I had to make this tea twice, because in my excitement for the first infusion I made a very poor cup with water that was probably 95C and something like 6g of leaves. It was strong and flat, with only the essence of a grassy green in the background. In fact, it came out much like a generic bagged green tea might taste. After scorching the leaves like that, there was very little I could do to restore the tea’s luster. Sometimes when I realize a mistake like that, I can save the tea and brew it more carefully the next few infusions, but not always. Delicate green teas especially can have all the flavor sucked out and replaced with a taste of scorched grass. Such is the price of experimentation and lack of mindfulness.

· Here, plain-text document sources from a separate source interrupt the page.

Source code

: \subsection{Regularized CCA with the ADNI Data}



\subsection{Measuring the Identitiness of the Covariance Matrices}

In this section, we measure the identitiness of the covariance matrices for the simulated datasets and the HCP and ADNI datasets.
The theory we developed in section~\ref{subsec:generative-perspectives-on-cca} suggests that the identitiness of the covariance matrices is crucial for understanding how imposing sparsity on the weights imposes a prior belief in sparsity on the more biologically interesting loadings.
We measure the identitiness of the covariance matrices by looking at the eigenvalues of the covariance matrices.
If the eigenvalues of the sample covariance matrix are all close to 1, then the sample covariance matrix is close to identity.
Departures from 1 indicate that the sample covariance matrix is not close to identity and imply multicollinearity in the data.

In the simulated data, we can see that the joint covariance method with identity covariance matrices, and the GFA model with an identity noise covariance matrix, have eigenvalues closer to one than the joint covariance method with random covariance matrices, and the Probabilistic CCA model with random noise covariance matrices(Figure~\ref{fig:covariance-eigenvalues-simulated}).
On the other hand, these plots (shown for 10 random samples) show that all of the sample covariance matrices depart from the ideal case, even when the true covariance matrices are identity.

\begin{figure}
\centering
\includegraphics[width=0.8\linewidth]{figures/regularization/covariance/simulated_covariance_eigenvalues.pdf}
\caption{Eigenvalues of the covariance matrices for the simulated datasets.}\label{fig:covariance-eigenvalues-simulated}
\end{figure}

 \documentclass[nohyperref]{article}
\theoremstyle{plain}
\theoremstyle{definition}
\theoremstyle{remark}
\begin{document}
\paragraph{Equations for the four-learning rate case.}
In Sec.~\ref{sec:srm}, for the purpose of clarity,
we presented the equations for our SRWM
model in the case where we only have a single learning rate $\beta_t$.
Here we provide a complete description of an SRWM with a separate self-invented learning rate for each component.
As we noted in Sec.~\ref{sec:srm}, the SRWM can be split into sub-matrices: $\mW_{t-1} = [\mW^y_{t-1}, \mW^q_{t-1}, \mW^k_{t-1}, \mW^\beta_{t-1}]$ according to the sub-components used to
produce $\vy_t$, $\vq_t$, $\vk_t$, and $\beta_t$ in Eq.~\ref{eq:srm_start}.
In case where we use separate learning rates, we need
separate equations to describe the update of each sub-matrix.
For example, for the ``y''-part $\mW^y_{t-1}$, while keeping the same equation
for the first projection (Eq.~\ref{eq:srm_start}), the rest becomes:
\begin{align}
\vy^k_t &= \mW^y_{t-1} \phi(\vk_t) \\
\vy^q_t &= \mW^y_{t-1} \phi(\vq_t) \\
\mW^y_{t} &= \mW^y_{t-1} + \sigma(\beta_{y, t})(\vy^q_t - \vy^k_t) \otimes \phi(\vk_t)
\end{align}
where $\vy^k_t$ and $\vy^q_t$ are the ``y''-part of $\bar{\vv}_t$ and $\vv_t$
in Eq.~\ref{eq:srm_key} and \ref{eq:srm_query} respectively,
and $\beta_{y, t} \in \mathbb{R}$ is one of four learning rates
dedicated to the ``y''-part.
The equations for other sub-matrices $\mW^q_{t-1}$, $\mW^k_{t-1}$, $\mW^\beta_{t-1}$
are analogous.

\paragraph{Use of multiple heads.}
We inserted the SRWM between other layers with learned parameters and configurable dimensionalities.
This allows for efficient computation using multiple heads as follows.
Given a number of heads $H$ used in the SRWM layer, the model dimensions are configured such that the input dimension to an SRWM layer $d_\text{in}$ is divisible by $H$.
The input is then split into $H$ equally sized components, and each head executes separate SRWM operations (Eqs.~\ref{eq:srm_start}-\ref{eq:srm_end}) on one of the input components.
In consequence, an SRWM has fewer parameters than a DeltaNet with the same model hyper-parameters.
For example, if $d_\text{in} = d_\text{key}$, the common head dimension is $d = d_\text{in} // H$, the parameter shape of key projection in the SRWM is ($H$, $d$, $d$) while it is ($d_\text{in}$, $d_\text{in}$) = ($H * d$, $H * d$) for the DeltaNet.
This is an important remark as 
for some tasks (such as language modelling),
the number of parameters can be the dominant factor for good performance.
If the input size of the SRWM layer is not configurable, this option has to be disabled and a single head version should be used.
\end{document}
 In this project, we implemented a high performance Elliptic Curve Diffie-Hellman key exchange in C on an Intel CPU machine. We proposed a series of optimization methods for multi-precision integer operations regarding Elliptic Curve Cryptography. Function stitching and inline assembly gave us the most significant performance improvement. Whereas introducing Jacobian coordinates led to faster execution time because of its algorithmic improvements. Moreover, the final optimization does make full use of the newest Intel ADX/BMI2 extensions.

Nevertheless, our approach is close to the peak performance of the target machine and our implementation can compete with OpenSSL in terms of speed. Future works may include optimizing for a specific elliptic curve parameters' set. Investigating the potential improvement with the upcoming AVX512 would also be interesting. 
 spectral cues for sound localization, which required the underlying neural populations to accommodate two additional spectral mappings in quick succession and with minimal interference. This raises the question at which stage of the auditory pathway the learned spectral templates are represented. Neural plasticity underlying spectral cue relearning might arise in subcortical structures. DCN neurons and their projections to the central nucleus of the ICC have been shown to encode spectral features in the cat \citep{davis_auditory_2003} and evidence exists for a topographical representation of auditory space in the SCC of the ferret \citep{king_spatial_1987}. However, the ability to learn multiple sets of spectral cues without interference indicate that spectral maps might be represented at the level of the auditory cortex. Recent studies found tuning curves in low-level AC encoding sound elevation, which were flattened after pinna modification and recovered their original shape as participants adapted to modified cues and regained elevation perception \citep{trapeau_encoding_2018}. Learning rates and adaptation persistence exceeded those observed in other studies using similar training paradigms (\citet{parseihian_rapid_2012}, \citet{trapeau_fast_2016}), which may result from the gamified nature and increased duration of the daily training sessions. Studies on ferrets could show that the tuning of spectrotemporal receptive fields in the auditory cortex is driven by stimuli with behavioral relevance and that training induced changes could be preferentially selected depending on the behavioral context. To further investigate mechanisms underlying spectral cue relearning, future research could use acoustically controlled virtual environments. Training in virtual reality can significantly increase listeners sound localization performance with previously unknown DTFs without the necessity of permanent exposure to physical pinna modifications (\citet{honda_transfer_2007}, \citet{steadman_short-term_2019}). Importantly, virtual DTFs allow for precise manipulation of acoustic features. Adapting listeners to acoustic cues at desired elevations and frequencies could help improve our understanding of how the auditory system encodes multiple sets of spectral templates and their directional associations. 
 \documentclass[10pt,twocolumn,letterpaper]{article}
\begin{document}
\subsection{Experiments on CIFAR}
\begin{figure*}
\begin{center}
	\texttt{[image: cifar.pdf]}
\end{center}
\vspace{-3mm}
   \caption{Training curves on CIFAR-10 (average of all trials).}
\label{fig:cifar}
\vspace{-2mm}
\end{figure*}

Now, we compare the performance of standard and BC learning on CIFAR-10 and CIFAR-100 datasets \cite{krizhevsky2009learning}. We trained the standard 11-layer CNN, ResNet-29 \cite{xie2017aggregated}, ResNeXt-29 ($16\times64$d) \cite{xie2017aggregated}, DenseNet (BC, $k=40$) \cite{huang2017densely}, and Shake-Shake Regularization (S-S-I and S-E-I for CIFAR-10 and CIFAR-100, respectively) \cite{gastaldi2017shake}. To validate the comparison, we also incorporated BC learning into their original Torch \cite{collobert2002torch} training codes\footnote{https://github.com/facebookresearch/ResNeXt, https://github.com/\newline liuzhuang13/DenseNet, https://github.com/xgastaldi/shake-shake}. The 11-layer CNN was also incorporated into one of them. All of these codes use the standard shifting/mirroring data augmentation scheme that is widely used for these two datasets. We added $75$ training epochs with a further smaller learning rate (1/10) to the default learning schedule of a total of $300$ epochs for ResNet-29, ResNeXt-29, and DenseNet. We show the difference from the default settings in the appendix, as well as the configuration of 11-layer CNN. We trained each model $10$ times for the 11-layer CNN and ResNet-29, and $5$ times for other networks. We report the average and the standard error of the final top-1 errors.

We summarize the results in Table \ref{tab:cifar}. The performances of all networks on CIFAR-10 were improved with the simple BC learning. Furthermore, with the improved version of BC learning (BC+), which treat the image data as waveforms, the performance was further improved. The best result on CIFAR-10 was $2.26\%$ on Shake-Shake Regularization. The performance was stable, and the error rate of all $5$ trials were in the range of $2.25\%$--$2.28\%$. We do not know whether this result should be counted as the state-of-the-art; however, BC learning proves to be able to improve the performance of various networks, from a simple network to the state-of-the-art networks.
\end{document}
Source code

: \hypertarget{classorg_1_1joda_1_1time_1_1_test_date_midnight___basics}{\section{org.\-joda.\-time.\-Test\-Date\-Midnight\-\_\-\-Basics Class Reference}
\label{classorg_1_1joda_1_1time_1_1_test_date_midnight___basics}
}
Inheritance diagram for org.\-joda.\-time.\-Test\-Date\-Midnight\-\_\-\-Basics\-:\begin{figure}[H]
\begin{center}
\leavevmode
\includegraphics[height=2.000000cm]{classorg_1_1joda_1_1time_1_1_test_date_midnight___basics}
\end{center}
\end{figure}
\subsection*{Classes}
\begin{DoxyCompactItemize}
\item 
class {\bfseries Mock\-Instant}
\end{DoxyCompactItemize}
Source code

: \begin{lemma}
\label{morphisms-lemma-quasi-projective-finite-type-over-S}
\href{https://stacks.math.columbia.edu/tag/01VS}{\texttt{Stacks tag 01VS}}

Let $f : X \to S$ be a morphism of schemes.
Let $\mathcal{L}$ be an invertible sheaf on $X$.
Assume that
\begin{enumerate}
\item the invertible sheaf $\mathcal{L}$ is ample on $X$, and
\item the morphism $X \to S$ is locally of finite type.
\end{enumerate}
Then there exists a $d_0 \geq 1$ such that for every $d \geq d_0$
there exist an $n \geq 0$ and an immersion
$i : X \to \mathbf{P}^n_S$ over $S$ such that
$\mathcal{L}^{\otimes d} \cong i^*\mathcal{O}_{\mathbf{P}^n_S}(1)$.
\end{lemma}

Luckily, I had more than one sample! This time I was prepared. Careful brewing with 4g of leaf and a thermometer to test my assumptions. I played around a bit with the temperature to see if I could find the right balance. First, 75C for 45 seconds. Ah! Much improved. The wet leaves have the aroma of dried figs and moss in the rain. The taste was of coriander and rosemary with a bit of osmanthus flower, quite pleasant. The texture is powdery a bit, drying the front of the tongue (I associate this with Lóngjǐng) and full bodied in the mouth. There’s a gentle sweetness in the aroma and the aftertaste.
For a second infusion I tried 60C water for 1 minute. The tea definitely had a lighter body from the decreased temp. I detected much more of the aroma in the taste this time: more grass and figs and less of the rosemary. My third try was 80C for 1 minute and I noticed that it was sweeter this time with some black cherry in the taste and less grass.
The leaves were moderately broken but with a decent number of beautiful two-leaves-and-a-bud sets to be found. You can always tell a Dragon Well leaf: they are generally medium-to-large leafed full and partial leaf sets, and when they’re dry, they resemble flat blades with a cross-thatched pattern on both sides from a pressing step during processing. A bright green is desirable, which I certainly see here. Lóngjǐng that’s been exposed to too much air, light, or time will have lost its green glow and will appear dull and sometimes a bit brown (look in many grocery stores and you’ll see it).
To be fair, I’ve certainly had Lóngjǐng that I’d rate higher than this — teas with overwhelming sweetness and aroma overflowing with perfect leaf sets — but those are the exception to green tea and can fetch a very high price indeed. For a more accessible tea, this Dragon Well is a really good find. It’s nice to see that it’s from the Xīhú (西湖, West Lake) area of Zhèjiāng province as well, which is the traditional home of Lóngjǐng. Since Dragon Well is so popular, this style of tea is often made in other places, but in my opinion these versions tend to lack the same sweetness and energy of tea from Xīhú.
When I visited the gardens in the hills around the lake region, I was impressed most by the feeling of the place. It was calming and energizing at once. Probably because Lóngjǐng is arguably the most famous orthodox tea from China, there has definitely been some care taken to preserve and cultivate the region. A definite peace surrounded the forests, paths, and springs which was notable given that the populous city of Hángzhōu is very close by. While the historical veracity for such a beloved name is unclear, I did visit the fabled “Dragon Well” itself: a small circular stone pool which has some interesting rippling properties when it is stirred. If you are ever in the South-East of China, I definitely recommend a visit.
Thanks again to Teavivre, and Happy New Year all!